YOUR INSTRUCTIONS: Two lines in the data below mark the range: the one with "The code has" and the one with "Traditionally the calculation". Return both, along with every line between them, exactly.
··· INFORMATION PROVIDED
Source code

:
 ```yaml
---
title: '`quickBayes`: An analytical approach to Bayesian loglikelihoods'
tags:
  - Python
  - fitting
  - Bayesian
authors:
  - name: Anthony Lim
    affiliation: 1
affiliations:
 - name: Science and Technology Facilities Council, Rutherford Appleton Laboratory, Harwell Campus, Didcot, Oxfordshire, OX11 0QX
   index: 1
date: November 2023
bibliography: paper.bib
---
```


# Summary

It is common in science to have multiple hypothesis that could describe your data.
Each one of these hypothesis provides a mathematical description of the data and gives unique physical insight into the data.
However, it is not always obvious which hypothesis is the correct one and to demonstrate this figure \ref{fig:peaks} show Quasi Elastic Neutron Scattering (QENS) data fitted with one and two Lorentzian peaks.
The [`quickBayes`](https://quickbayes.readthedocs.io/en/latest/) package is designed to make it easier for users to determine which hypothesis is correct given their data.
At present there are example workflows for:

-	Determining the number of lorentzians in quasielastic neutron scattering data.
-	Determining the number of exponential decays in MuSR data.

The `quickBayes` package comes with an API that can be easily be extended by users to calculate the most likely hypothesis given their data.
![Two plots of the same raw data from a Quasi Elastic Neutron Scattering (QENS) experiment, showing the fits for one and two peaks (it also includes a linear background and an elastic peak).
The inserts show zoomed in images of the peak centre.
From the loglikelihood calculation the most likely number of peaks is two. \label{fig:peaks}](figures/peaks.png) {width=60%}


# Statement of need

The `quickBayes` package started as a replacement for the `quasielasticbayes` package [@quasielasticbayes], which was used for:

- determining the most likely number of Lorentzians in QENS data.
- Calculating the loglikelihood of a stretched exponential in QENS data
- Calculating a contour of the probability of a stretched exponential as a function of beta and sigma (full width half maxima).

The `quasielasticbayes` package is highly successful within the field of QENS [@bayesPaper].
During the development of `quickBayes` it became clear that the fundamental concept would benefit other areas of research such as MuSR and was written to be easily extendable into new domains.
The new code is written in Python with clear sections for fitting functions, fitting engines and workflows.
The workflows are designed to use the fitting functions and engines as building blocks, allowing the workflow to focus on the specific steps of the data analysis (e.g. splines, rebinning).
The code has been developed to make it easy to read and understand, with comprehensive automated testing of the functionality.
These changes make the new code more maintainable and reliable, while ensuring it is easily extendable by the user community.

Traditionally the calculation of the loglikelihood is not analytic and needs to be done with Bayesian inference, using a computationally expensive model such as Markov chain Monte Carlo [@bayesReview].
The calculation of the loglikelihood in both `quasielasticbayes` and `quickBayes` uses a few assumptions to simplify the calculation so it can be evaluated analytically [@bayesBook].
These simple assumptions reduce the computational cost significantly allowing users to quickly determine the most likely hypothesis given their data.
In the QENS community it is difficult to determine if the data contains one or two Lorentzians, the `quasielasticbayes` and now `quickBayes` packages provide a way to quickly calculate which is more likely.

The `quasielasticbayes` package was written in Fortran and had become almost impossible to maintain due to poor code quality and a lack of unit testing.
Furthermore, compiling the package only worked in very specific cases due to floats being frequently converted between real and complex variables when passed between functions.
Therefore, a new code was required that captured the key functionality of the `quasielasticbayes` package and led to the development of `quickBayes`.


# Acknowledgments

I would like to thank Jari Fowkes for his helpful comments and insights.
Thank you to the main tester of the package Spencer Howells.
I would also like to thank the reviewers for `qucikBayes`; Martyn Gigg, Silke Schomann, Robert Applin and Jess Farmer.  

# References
······
RESULT FOR THIS EXERCISE:
The code has been developed to make it easy to read and understand, with comprehensive automated testing of the functionality.
These changes make the new code more maintainable and reliable, while ensuring it is easily extendable by the user community.

Traditionally the calculation of the loglikelihood is not analytic and needs to be done with Bayesian inference, using a computationally expensive model such as Markov chain Monte Carlo [@bayesReview].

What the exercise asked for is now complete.